寝苦しい夏の夜と妻(仮)が風邪をひいたらしい話
おばんです。
妻(仮)が隣で洞穴の中から吹き出る風のような音を立てながら若干苦しそうに寝ている。
どうやら夏風邪を引いたらしい。
起きている時に、何とか治す方法がないものかと尋ねてみたが、妊婦は風邪薬を飲めないからとだけ言って、特になんの対策もする気は無いらしい。
そんな話をしていたらちょうど薬用養命酒のCMがテレビから流れた。
そうだ、妊娠中は薬は飲めないが漢方は大丈夫だと聞いたことがある気がする。
「養命酒ならいいんじゃない? ほら、滋養強壮にいいって聞くし。今後は体力も必要だから飲んでみたら?」
「養命酒? それってお酒じゃん」
「……。」
そうだね、アルコールはダメだよね。
今軽く調べてみたら、養命酒の公式曰く、飲んでも大丈夫かどうかはその人のアルコール体質にもよるので、決して飲んではいけないことはない。少なくとも養命酒の生薬成分には胎児に悪影響をおよぼすことはないとのことだった。

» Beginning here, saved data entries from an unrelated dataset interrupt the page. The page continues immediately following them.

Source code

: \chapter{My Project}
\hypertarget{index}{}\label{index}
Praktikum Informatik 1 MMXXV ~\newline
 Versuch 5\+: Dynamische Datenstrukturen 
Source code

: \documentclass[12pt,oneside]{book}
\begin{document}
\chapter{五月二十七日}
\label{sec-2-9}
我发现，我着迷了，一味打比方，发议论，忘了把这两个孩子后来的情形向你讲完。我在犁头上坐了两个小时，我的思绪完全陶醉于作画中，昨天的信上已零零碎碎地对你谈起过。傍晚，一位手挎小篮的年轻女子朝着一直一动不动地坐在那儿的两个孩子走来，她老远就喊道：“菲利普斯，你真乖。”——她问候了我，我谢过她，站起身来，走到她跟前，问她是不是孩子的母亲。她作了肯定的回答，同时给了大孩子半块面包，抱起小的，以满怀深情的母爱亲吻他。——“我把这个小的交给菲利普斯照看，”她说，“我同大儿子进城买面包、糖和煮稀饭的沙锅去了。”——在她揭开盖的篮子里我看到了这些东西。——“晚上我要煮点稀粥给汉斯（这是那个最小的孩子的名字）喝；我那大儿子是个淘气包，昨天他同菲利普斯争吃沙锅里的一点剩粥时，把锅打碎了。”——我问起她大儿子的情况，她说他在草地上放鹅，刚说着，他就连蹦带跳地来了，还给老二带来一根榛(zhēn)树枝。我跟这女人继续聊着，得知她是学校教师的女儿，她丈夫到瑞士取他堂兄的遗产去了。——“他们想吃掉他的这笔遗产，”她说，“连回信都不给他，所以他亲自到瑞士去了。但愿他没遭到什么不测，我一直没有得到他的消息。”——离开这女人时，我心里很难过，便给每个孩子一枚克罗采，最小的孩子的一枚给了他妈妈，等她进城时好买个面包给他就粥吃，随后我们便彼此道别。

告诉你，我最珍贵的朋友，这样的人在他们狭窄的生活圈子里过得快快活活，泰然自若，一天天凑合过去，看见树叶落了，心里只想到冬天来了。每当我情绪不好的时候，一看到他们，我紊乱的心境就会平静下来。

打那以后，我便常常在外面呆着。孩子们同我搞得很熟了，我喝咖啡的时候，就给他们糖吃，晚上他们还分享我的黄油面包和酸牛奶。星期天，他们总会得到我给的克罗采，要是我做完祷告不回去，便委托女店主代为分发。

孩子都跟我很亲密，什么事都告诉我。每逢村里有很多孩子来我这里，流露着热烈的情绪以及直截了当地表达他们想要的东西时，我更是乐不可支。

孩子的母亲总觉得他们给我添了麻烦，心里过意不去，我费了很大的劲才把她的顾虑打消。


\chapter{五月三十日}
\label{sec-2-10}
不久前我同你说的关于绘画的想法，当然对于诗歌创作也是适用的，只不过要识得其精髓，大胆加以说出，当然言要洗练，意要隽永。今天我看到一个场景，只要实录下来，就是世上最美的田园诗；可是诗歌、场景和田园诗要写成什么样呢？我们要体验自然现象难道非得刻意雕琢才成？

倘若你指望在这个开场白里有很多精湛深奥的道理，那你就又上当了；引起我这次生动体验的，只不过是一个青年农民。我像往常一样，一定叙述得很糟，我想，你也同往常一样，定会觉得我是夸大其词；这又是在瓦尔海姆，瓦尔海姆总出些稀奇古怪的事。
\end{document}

なんかよくわからなかったが、結論、ちょっとでも悪影響が出るかもしれないことはしないほうがいいよね。
そう思いつつ、妻(仮)が味に飽きたと言って大量に余らせた葉酸入りキャンディを舐めながら妻(仮)の髪を撫でてあげる。
ちょっと嬉しそうな顔をした後、「フゴッ!」というすごいいびきを返された。
うむ、今日も僕は愛されているなぁ。
んでは、まず。
夢を見る僕と僕の話
僕はむかしから寝るのが好きな子供だった。
日中に干してふかふかでぽあぽあする布団が大好きだったし、寝ている時だけみることができる夢の世界はどんな映画や本よりもドラマティックでエキサイティングに感じた。
小学生の僕は典型的な早寝遅起きだったで、夜の10時が活動限界だった。そうするとなにが起こるかというと、金曜ロードショーで放送されている映画が最後まで見れないのだ。ジョン・トラボルタがどんなに派手な戦闘シーンを繰り広げていようが、パズーがどれだけ「シーター!!」と叫ぼうが、10時を過ぎた時点でもう僕の脳みそは新たなる夢の世界へと旅立ってしまっていた。
当時の僕はこのことをたいへん残念に思っていた。でも、いつかは自分もおとなになり、どんなに夜更かしをしても元気マンマンな体になるのだろうと確信していた。だからこそ、まだこどもである自分はおおいに寝て、今後体験するであろう深夜の時間に耐えうる強靭な体をつくり出そうと自分に言い聞かせて眠りについた。